You’ll probably want InputType.convolutional

This will set all of your number of inputs for each layer automatically based on the number of outputs for each layer.

whaile-off · July 29, 2023, 12:20pm

I have InputType.convolutional in my code

agibsonccc · July 29, 2023, 12:36pm

@whaile-off can you show your code where that is? I dont’ see it anywhere.

whaile-off · July 29, 2023, 1:32pm

In 87 string i have " .setInputTypes(InputType.convolutional(50, 130, 3))"

whaile-off · July 29, 2023, 5:39pm

Please help me I do not know what to do

agibsonccc · July 30, 2023, 10:09am

@whaile-off Could you print model.summary() for me? There’s no reason why your nIn should be 0. For readability, try to keep your setInputTypes at the end.

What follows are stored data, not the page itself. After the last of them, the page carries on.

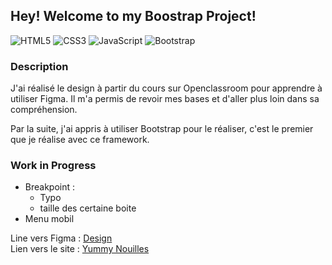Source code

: ## Hey! Welcome to my Boostrap Project!

![HTML5](https://img.shields.io/badge/HTML5-blue)
![CSS3](https://img.shields.io/badge/CSS3-red)
![JavaScript](https://img.shields.io/badge/JavaScript-yellow)
![Bootstrap](https://img.shields.io/badge/Bootstrap-purple)

### Description

J'ai réalisé le design à partir du cours sur Openclassroom pour apprendre à utiliser Figma. Il m'a permis de revoir mes bases et d'aller plus loin dans sa compréhension.

Par la suite, j'ai appris à utiliser Bootstrap pour le réaliser, c'est le premier que je réalise avec ce framework.

### Work in Progress

- Breakpoint :
  - Typo
  - taille des certaine boite
- Menu mobil

Line vers Figma : [Design](https://www.figma.com/file/0hjRBBR28q2WHK1jaF8QSe/Yummy-Nouilles---Perso?node-id=1%3A2&t=1hmqPhDuWN46yCRW-0 "design")  
Lien vers le site : [Yummy Nouilles](https://moustito.github.io/sunnyside-agency/ "Yummy Nouilles")
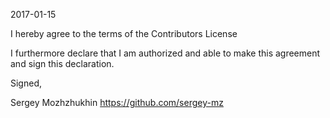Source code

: 2017-01-15

I hereby agree to the terms of the Contributors License

I furthermore declare that I am authorized and able to make this
agreement and sign this declaration.

Signed,

Sergey Mozhzhukhin
https://github.com/sergey-mz
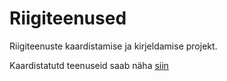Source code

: # Riigiteenused
Riigiteenuste kaardistamise ja kirjeldamise projekt.

Kaardistatutd teenuseid saab näha [siin](https://www.mkm.ee/et/teenuste-otsing "https://www.mkm.ee/et/teenuste-otsing") 
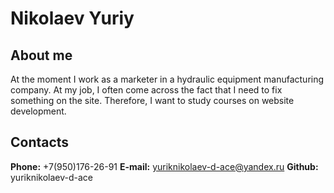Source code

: # Nikolaev Yuriy

## About me

At the moment I work as a marketer in a hydraulic equipment manufacturing company. At my job, I often come across the fact that I need to fix something on the site. Therefore, I want to study courses on website development.

## Contacts

**Phone:** +7(950)176-26-91
**E-mail:** yuriknikolaev-d-ace@yandex.ru
**Github:** yuriknikolaev-d-ace
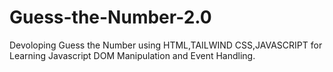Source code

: # Guess-the-Number-2.0
Devoloping Guess the Number using HTML,TAILWIND CSS,JAVASCRIPT for Learning Javascript DOM Manipulation and Event Handling.
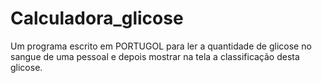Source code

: # Calculadora_glicose
Um programa escrito em PORTUGOL para ler a quantidade de glicose no sangue de uma pessoal e depois mostrar na tela a classificação desta glicose.
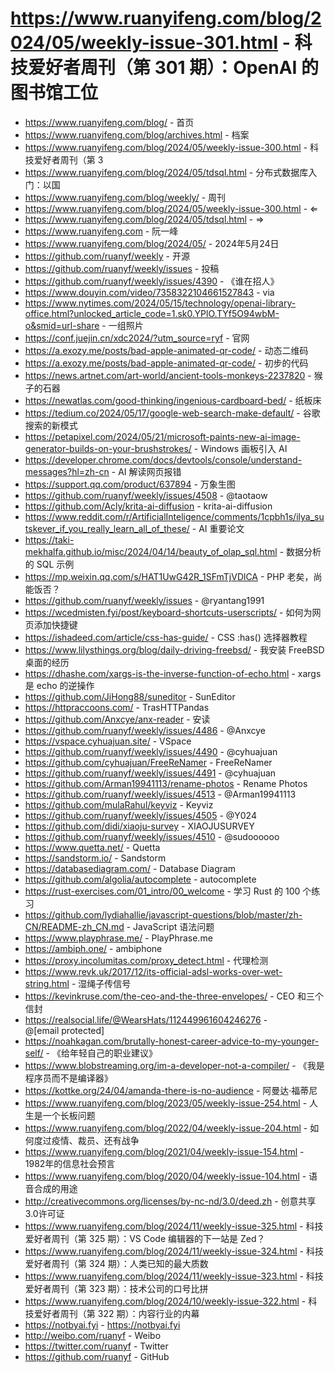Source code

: # https://www.ruanyifeng.com/blog/2024/05/weekly-issue-301.html - 科技爱好者周刊（第 301 期）：OpenAI 的图书馆工位

- https://www.ruanyifeng.com/blog/ - 首页
- https://www.ruanyifeng.com/blog/archives.html - 档案
- https://www.ruanyifeng.com/blog/2024/05/weekly-issue-300.html - 科技爱好者周刊（第 3
- https://www.ruanyifeng.com/blog/2024/05/tdsql.html - 分布式数据库入门：以国
- https://www.ruanyifeng.com/blog/weekly/ - 周刊
- https://www.ruanyifeng.com/blog/2024/05/weekly-issue-300.html - ⇐
- https://www.ruanyifeng.com/blog/2024/05/tdsql.html - ⇒
- https://www.ruanyifeng.com - 阮一峰
- https://www.ruanyifeng.com/blog/2024/05/ - 2024年5月24日
- https://github.com/ruanyf/weekly - 开源
- https://github.com/ruanyf/weekly/issues - 投稿
- https://github.com/ruanyf/weekly/issues/4390 - 《谁在招人》
- https://www.douyin.com/video/7358322104661527843 - via
- https://www.nytimes.com/2024/05/15/technology/openai-library-office.html?unlocked_article_code=1.sk0.YPlO.TYf5O94wbM-o&smid=url-share - 一组照片
- https://conf.juejin.cn/xdc2024/?utm_source=ryf - 官网
- https://a.exozy.me/posts/bad-apple-animated-qr-code/ - 动态二维码
- https://a.exozy.me/posts/bad-apple-animated-qr-code/ - 初步的代码
- https://news.artnet.com/art-world/ancient-tools-monkeys-2237820 - 猴子的石器
- https://newatlas.com/good-thinking/ingenious-cardboard-bed/ - 纸板床
- https://tedium.co/2024/05/17/google-web-search-make-default/ - 谷歌搜索的新模式
- https://petapixel.com/2024/05/21/microsoft-paints-new-ai-image-generator-builds-on-your-brushstrokes/ - Windows 画板引入 AI
- https://developer.chrome.com/docs/devtools/console/understand-messages?hl=zh-cn - AI 解读网页报错
- https://support.qq.com/product/637894 - 万象生图
- https://github.com/ruanyf/weekly/issues/4508 - @taotaow
- https://github.com/Acly/krita-ai-diffusion - krita-ai-diffusion
- https://www.reddit.com/r/ArtificialInteligence/comments/1cpbh1s/ilya_sutskever_if_you_really_learn_all_of_these/ - AI 重要论文
- https://taki-mekhalfa.github.io/misc/2024/04/14/beauty_of_olap_sql.html - 数据分析的 SQL 示例
- https://mp.weixin.qq.com/s/HAT1UwG42R_1SFmTjVDlCA - PHP 老矣，尚能饭否？
- https://github.com/ruanyf/weekly/issues - @ryantang1991
- https://wcedmisten.fyi/post/keyboard-shortcuts-userscripts/ - 如何为网页添加快捷键
- https://ishadeed.com/article/css-has-guide/ - CSS :has() 选择器教程
- https://www.lilysthings.org/blog/daily-driving-freebsd/ - 我安装 FreeBSD 桌面的经历
- https://dhashe.com/xargs-is-the-inverse-function-of-echo.html - xargs 是 echo 的逆操作
- https://github.com/JiHong88/suneditor - SunEditor
- https://httpraccoons.com/ - TrasHTTPandas
- https://github.com/Anxcye/anx-reader - 安读
- https://github.com/ruanyf/weekly/issues/4486 - @Anxcye
- https://vspace.cyhuajuan.site/ - VSpace
- https://github.com/ruanyf/weekly/issues/4490 - @cyhuajuan
- https://github.com/cyhuajuan/FreeReNamer - FreeReNamer
- https://github.com/ruanyf/weekly/issues/4491 - @cyhuajuan
- https://github.com/Arman19941113/rename-photos - Rename Photos
- https://github.com/ruanyf/weekly/issues/4513 - @Arman19941113
- https://github.com/mulaRahul/keyviz - Keyviz
- https://github.com/ruanyf/weekly/issues/4505 - @Y024
- https://github.com/didi/xiaoju-survey - XIAOJUSURVEY
- https://github.com/ruanyf/weekly/issues/4510 - @sudoooooo
- https://www.quetta.net/ - Quetta
- https://sandstorm.io/ - Sandstorm
- https://databasediagram.com/ - Database Diagram
- https://github.com/algolia/autocomplete - autocomplete
- https://rust-exercises.com/01_intro/00_welcome - 学习 Rust 的 100 个练习
- https://github.com/lydiahallie/javascript-questions/blob/master/zh-CN/README-zh_CN.md - JavaScript 语法问题
- https://www.playphrase.me/ - PlayPhrase.me
- https://ambiph.one/ - ambiphone
- https://proxy.incolumitas.com/proxy_detect.html - 代理检测
- https://www.revk.uk/2017/12/its-official-adsl-works-over-wet-string.html - 湿绳子传信号
- https://kevinkruse.com/the-ceo-and-the-three-envelopes/ - CEO 和三个信封
- https://realsocial.life/@WearsHats/112449961604246276 - @[email protected]
- https://noahkagan.com/brutally-honest-career-advice-to-my-younger-self/ - 《给年轻自己的职业建议》
- https://www.blobstreaming.org/im-a-developer-not-a-compiler/ - 《我是程序员而不是编译器》
- https://kottke.org/24/04/amanda-there-is-no-audience - 阿曼达·福蒂尼
- https://www.ruanyifeng.com/blog/2023/05/weekly-issue-254.html - 人生是一个长板问题
- https://www.ruanyifeng.com/blog/2022/04/weekly-issue-204.html - 如何度过疫情、裁员、还有战争
- https://www.ruanyifeng.com/blog/2021/04/weekly-issue-154.html - 1982年的信息社会预言
- https://www.ruanyifeng.com/blog/2020/04/weekly-issue-104.html - 语音合成的用途
- http://creativecommons.org/licenses/by-nc-nd/3.0/deed.zh - 创意共享3.0许可证
- https://www.ruanyifeng.com/blog/2024/11/weekly-issue-325.html - 科技爱好者周刊（第 325 期）：VS Code 编辑器的下一站是 Zed？
- https://www.ruanyifeng.com/blog/2024/11/weekly-issue-324.html - 科技爱好者周刊（第 324 期）：人类已知的最大质数
- https://www.ruanyifeng.com/blog/2024/11/weekly-issue-323.html - 科技爱好者周刊（第 323 期）：技术公司的口号比拼
- https://www.ruanyifeng.com/blog/2024/10/weekly-issue-322.html - 科技爱好者周刊（第 322 期）：内容行业的内幕
- https://notbyai.fyi - https://notbyai.fyi
- http://weibo.com/ruanyf - Weibo
- https://twitter.com/ruanyf - Twitter
- https://github.com/ruanyf - GitHub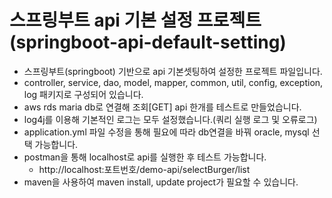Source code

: # 스프링부트 api 기본 설정 프로젝트 (springboot-api-default-setting)

- 스프링부트(springboot) 기반으로 api 기본셋팅하여 설정한 프로젝트 파일입니다. 
- controller, service, dao, model, mapper, common, util, config, exception, log 패키지로 구성되어 있습니다.
- aws rds maria db로 연결해 조회[GET] api 한개를 테스트로 만들었습니다.
- log4j를 이용해 기본적인 로그는 모두 설정했습니다.(쿼리 실행 로그 및 오류로그) 
- application.yml 파일 수정을 통해 필요에 따라 db연결을 바꿔 oracle, mysql 선택 가능합니다.
- postman을 통해 localhost로 api를 실행한 후 테스트 가능합니다.
  - http://localhost:포트번호/demo-api/selectBurger/list
- maven을 사용하여 maven install, update project가 필요할 수 있습니다.
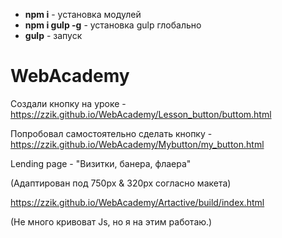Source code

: - **npm i** - установка модулей
- **npm i gulp -g** - установка gulp глобально
- **gulp** - запуск

# WebAcademy

Создали кнопку на уроке - https://zzik.github.io/WebAcademy/Lesson_button/buttom.html

Попробовал самостоятельно сделать кнопку - https://zzik.github.io/WebAcademy/Mybutton/my_button.html

Lending page - "Визитки, банера, флаера" 

(Адаптирован под 750px & 320px согласно макета)

https://zzik.github.io/WebAcademy/Artactive/build/index.html

(Не много кривоват Js, но я на  этим работаю.)
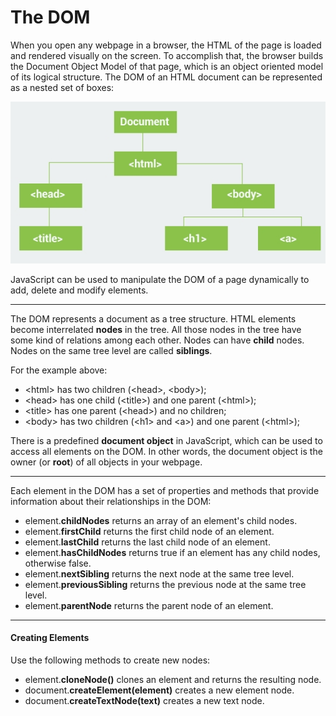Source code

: # The DOM

When you open any webpage in a browser, the HTML of the page is loaded and rendered visually on the screen. 
To accomplish that, the browser builds the Document Object Model of that page, which is an object oriented
model of its logical structure. The DOM of an HTML document can be represented as a nested set of boxes:

![DOM](media/DOM.png)

JavaScript can be used to manipulate the DOM of a page dynamically to add, delete and modify elements.

----

The DOM represents a document as a tree structure.
HTML elements become interrelated **nodes** in the tree.
All those nodes in the tree have some kind of relations among each other. 
Nodes can have **child** nodes. Nodes on the same tree level are called **siblings**.

For the example above:
- &lt;html&gt; has two children (&lt;head&gt;, &lt;body&gt;);
- &lt;head&gt; has one child (&lt;title&gt;) and one parent (&lt;html&gt;);
- &lt;title&gt; has one parent (&lt;head&gt;) and no children;
- &lt;body&gt; has two children (&lt;h1&gt; and &lt;a&gt;) and one parent (&lt;html&gt;);

There is a predefined **document object** in JavaScript, which can be used to access all elements on the DOM.
In other words, the document object is the owner (or **root**) of all objects in your webpage.

----

Each element in the DOM has a set of properties and methods that provide information about their relationships in the DOM:
- element.**childNodes** returns an array of an element's child nodes.
- element.**firstChild** returns the first child node of an element.
- element.**lastChild** returns the last child node of an element.
- element.**hasChildNodes** returns true if an element has any child nodes, otherwise false.
- element.**nextSibling** returns the next node at the same tree level.
- element.**previousSibling** returns the previous node at the same tree level.
- element.**parentNode** returns the parent node of an element.

----

#### Creating Elements

Use the following methods to create new nodes:
- element.**cloneNode()** clones an element and returns the resulting node.
- document.**createElement(element)** creates a new element node. 
- document.**createTextNode(text)** creates a new text node.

As for you getting help, you’ll get it when I have time. It’s the weekend and you’re not paying for anything. If you want an SLA and guaranteed help, please see the paid offering: Guarantee the success of your AI deployment with Deeplearning4J

whaile-off · July 30, 2023, 11:52am

Where and how to use model.summary()

agibsonccc · July 30, 2023, 12:17pm

@whaile-off hmm…can you try doing it before init? If that throws an error, then I’ll need another way of seeing what it think sis zero…
I know it’s here:

    .addLayer("ffn0",  new DenseLayer.Builder().nOut(3072)
                    .build(), "maxpool4")
            .addLayer("ffn1",  new DenseLayer.Builder().nOut(3072)
                    .build(), "ffn0"

based on the node name. I’m not sure what comes before it though. Some value there is not being set. I’d need to know what that is.

Just in case, can you tell me what version you’re using? Is it M2.1?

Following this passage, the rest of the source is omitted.